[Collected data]
====================

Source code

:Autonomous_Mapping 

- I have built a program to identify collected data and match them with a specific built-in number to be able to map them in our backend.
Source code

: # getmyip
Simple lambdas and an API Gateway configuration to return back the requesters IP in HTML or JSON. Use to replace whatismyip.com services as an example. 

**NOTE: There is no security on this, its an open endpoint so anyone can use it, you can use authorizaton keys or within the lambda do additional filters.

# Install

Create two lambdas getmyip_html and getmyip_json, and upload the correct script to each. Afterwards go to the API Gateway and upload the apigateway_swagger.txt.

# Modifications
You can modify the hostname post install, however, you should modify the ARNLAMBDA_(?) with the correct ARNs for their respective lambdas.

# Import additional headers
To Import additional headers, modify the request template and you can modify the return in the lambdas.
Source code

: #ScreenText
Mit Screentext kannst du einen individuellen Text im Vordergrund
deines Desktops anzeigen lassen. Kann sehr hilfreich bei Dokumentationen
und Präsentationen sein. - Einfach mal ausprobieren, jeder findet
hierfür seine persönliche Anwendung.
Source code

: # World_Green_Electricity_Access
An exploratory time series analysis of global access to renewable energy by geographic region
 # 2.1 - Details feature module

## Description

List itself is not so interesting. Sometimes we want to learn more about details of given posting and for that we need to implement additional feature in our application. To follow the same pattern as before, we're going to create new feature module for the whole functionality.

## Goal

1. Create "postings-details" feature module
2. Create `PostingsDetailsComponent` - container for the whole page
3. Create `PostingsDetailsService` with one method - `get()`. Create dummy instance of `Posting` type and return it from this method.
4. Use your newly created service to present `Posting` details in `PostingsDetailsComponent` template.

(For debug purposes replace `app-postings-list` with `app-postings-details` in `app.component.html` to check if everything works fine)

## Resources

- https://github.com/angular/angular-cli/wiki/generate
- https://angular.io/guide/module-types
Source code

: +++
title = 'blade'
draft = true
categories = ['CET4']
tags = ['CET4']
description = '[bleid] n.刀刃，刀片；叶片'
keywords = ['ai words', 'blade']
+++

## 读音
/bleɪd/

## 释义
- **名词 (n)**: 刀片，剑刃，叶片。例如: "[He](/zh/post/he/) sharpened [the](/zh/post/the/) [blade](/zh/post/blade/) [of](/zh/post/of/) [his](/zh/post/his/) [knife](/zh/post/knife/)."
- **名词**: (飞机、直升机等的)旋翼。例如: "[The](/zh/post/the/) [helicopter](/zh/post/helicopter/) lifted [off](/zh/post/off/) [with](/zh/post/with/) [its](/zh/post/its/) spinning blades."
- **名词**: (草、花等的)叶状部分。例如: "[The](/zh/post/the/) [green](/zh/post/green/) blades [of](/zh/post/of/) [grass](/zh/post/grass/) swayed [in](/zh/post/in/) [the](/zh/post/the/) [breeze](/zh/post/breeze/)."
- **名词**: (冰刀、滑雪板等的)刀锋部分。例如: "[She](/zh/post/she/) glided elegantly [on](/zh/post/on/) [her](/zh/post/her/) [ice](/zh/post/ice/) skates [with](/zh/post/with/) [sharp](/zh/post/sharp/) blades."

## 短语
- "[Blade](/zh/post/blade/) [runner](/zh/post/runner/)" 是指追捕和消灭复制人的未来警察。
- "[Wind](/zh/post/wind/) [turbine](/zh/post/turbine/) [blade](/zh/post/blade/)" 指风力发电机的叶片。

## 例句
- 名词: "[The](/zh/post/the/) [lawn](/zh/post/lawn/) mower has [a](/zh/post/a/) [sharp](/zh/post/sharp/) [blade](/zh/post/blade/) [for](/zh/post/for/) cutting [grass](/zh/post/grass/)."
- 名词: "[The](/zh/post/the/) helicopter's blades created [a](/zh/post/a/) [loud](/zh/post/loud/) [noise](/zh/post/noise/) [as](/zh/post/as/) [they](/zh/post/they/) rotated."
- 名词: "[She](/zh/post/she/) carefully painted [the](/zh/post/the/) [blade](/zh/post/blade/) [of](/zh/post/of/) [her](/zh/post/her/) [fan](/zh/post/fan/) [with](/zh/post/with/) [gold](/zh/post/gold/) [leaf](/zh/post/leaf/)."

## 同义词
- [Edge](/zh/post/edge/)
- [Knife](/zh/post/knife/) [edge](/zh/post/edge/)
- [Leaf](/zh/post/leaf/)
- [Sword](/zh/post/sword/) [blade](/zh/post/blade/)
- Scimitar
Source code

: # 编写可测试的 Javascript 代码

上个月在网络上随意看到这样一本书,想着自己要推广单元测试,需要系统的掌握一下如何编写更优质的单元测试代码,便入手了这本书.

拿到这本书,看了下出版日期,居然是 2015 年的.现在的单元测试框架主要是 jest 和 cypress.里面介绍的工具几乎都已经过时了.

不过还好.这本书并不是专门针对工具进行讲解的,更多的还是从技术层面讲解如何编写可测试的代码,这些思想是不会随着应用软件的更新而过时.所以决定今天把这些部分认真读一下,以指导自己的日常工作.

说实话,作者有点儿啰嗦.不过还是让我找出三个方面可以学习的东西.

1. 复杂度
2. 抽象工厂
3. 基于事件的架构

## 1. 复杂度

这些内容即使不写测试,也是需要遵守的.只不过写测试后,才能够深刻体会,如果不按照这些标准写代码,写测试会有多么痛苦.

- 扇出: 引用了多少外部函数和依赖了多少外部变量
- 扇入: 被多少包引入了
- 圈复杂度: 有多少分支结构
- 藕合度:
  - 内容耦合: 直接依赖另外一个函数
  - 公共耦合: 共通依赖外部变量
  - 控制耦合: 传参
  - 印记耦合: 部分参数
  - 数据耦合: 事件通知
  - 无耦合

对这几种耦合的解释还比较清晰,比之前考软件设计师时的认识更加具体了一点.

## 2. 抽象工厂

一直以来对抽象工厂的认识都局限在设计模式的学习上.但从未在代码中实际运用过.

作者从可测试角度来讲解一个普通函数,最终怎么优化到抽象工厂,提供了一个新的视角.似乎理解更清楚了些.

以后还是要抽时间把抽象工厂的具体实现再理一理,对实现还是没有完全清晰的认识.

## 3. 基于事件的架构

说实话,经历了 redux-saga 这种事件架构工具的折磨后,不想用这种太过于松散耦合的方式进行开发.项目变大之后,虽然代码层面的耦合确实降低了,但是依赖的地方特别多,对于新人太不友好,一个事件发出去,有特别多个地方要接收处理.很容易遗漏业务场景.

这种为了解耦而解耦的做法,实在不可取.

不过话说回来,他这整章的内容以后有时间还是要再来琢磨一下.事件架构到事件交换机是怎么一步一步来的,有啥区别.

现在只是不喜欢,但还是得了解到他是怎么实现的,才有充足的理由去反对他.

====================

◆ Work instructions:
Taking the lines above, repeat exactly those from the line that contains "carefully painted [the](/zh/post/the/)" through the line that contains "- [Edge](/zh/post/edge/)", and both of those lines as well. Include nothing else.

◆ Answer space:
- 名词: "[She](/zh/post/she/) carefully painted [the](/zh/post/the/) [blade](/zh/post/blade/) [of](/zh/post/of/) [her](/zh/post/her/) [fan](/zh/post/fan/) [with](/zh/post/with/) [gold](/zh/post/gold/) [leaf](/zh/post/leaf/)."

## 同义词
- [Edge](/zh/post/edge/)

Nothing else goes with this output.